This article has been updated to correct Joel Dudley's previously reported position and affiliation as well as to reflect that change in the article's title.
Researchers at Stanford University and Mount Sinai School of Medicine have developed a cloud-based analysis platform that lets users find variants in personal genome information from sequencing service providers like Illumina.
Scalable Tools for Open source Read Mapping, or STORMSeq, is available on the Amazon cloud and provides users with open source tools such as the Broad Institute’s Genome Analysis Toolkit that let them play with their genomic data without requiring command line programming or large compute clusters, Konrad Karczewski, a doctoral student in biomedical informatics at Stanford University and one of STORMSeq’s developers, told BioInform.
Karczewski and co-developer Joel Dudley, director of biomedical informatics at MSSM, began building STORMSeq after they were selected to have their genomes sequenced by Illumina as part of a pilot project to explore the clinical interpretation of results for the company's Individual Genome Sequencing service. Karczewski and Dudley used their own genomic data to put the platform through its paces.
Besides Illumina, Karczewski also said that the platform can accept data from an exome sequencing pilot project launched by 23andMe that provides participants with their sequence reads.
Using STORMSeq is “almost as easy as checking email,” he said. Although there are obviously a few more steps then that, it's “nothing particularly complicated.”

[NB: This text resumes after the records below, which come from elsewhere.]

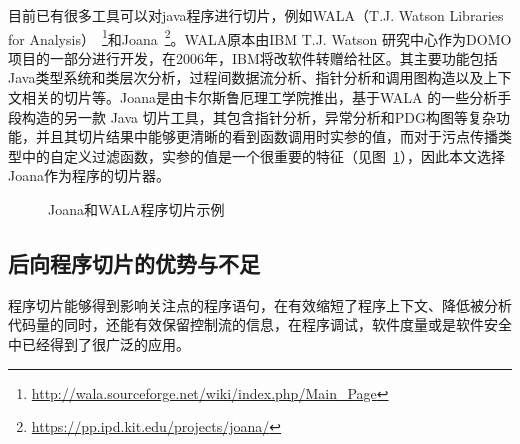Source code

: 目前已有很多工具可以对java程序进行切片，例如WALA（T.J. Watson Libraries for Analysis）~\footnote{\url{http://wala.sourceforge.net/wiki/index.php/Main_Page}}和Joana~\footnote{\url{https://pp.ipd.kit.edu/projects/joana/}}。WALA原本由IBM T.J. Watson 研究中心作为DOMO项目的一部分进行开发，在2006年，IBM将改软件转赠给社区。其主要功能包括Java类型系统和类层次分析，过程间数据流分析、指针分析和调用图构造以及上下文相关的切片等。Joana是由卡尔斯鲁厄理工学院推出，基于WALA 的一些分析手段构造的另一款 Java 切片工具，其包含指针分析，异常分析和PDG构图等复杂功能，并且其切片结果中能够更清晰的看到函数调用时实参的值，而对于污点传播类型中的自定义过滤函数，实参的值是一个很重要的特征（见图~\ref{fig:sliceresult}），因此本文选择Joana作为程序的切片器。\\
\begin{figure}[!htbp]
	\centering
	\caption{Joana和WALA程序切片示例}
	\label{fig:sliceresult} %
\end{figure}

\subsection{后向程序切片的优势与不足}
程序切片能够得到影响关注点的程序语句，在有效缩短了程序上下文、降低被分析代码量的同时，还能有效保留控制流的信息，在程序调试，软件度量或是软件安全中已经得到了很广泛的应用。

To use the tool, users have to create an Amazon account, upload their raw data to an S3 storage bucket in the cloud, search for and select the STORMSeq machine image, and then run the pipeline using a default set of parameters that the developers have provided or they can choose their own, Karczewski said.
The system also includes a progress bar that lets users monitor the pipeline’s activity. Finally, it performs some quality control checks and then uploads the variants it finds in the data back to the initial S3 storage bucket that held the raw reads.
Among other kinds of variants, STORMSeq also includes insertions and deletions in its final output, information that current interpretation services, such as those provided by Illumina, don’t provide in the results they give to customers, he added.
Once users receive the VCF files containing their variants, they can choose from a number of interpretation tools offered by companies such as Ingenuity and Omicia to further analyze them or they can run their data through a separate variant interpretation program developed by the STORMSeq team called Interpretome, Dudley told BioInform.
The browser-based Interpretome platform currently only accepts genotyping data from 23andMe but the developers are working on enabling it to work for full genomes, Karczewski said.
They are also working on incorporating variant annotation information from public literature into STORMSeq to provide users with additional information about their variants, he said.
While STORMSeq itself is free, users do have to pay for time on the Amazon cloud and costs vary depending on the amount of data and the parameters set by the user, Karczewski said
Furthermore, the time required to run the pipeline varies — it could take anywhere from a few hours for a small exome to about a week for a whole genome depending on how much compute power is purchased and used as well as which parameters selected, Karczewski said.
The developers have no plans to commercialize STORMSeq.